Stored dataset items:
##############################

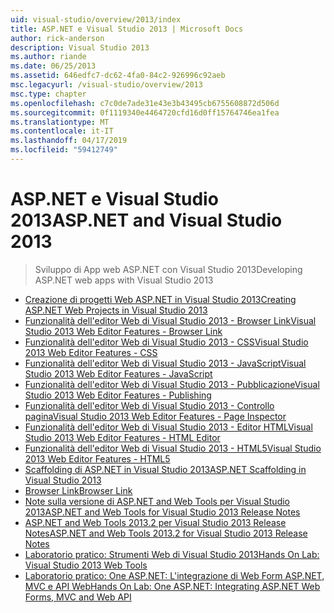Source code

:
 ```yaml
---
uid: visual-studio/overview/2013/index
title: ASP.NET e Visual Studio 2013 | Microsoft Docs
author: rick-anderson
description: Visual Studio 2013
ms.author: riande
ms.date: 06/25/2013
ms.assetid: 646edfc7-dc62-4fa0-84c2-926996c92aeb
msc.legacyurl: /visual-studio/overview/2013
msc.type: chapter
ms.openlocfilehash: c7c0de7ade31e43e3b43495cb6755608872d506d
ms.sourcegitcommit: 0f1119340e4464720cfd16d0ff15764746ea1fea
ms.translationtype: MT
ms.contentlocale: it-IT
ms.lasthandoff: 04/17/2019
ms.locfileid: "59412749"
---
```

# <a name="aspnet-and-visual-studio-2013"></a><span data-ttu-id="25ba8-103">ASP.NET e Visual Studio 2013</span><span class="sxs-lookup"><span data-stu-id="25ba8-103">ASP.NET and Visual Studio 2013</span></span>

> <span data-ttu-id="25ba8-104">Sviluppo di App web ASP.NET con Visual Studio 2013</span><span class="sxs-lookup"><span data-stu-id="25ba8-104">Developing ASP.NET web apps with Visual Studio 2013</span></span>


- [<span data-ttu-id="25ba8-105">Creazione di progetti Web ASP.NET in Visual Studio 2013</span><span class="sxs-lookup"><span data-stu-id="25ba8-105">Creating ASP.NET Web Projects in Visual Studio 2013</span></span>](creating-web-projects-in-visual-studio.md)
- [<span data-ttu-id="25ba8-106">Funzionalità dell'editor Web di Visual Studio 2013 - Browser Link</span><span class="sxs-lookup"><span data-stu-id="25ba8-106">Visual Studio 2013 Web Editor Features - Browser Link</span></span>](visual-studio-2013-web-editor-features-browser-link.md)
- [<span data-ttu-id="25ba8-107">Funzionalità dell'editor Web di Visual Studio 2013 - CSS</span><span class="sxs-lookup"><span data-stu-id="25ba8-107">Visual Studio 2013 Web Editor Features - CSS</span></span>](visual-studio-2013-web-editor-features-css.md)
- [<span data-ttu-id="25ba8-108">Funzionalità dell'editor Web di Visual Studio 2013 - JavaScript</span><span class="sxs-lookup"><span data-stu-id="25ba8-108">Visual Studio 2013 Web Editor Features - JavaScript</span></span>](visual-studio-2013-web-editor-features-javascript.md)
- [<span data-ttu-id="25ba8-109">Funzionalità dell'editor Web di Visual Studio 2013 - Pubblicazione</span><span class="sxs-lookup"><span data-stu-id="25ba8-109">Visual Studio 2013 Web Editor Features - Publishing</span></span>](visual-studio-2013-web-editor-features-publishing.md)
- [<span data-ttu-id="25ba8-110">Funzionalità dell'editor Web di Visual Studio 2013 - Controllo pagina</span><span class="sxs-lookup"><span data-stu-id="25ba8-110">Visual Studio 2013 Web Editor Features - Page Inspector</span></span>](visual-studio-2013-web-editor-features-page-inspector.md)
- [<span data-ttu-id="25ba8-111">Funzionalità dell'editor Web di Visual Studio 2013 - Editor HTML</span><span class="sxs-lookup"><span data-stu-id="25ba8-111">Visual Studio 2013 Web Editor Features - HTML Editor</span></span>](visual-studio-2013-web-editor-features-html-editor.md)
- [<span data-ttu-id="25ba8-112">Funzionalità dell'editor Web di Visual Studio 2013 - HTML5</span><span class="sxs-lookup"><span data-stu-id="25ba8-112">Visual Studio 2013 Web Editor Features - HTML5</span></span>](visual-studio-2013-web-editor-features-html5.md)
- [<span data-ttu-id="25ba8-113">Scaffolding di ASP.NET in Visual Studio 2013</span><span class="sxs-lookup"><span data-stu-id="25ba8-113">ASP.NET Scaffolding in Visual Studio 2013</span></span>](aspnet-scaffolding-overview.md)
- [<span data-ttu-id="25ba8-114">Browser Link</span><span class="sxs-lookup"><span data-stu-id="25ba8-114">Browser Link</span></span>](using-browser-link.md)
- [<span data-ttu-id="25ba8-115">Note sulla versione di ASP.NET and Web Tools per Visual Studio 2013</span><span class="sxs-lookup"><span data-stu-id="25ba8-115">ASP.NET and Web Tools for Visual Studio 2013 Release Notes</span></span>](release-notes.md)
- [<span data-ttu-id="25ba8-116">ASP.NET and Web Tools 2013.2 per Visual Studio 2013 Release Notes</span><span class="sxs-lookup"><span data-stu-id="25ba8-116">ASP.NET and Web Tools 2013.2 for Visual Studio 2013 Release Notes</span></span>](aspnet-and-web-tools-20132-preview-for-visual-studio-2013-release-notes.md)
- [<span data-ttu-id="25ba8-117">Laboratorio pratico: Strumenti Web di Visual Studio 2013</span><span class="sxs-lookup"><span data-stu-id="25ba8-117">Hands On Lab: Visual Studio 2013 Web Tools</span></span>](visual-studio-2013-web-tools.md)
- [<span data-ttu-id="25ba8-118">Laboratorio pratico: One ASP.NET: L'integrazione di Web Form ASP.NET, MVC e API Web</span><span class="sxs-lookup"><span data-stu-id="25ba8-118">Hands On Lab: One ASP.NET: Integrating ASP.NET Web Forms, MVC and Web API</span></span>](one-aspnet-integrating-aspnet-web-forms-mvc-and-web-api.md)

##############################

- _What you need to do_
A line qualifies when it holds the word "Release"; report all qualifying lines from the records above.

- _Written answer_
- [<span data-ttu-id="25ba8-115">Note sulla versione di ASP.NET and Web Tools per Visual Studio 2013</span><span class="sxs-lookup"><span data-stu-id="25ba8-115">ASP.NET and Web Tools for Visual Studio 2013 Release Notes</span></span>](release-notes.md)
- [<span data-ttu-id="25ba8-116">ASP.NET and Web Tools 2013.2 per Visual Studio 2013 Release Notes</span><span class="sxs-lookup"><span data-stu-id="25ba8-116">ASP.NET and Web Tools 2013.2 for Visual Studio 2013 Release Notes</span></span>](aspnet-and-web-tools-20132-preview-for-visual-studio-2013-release-notes.md)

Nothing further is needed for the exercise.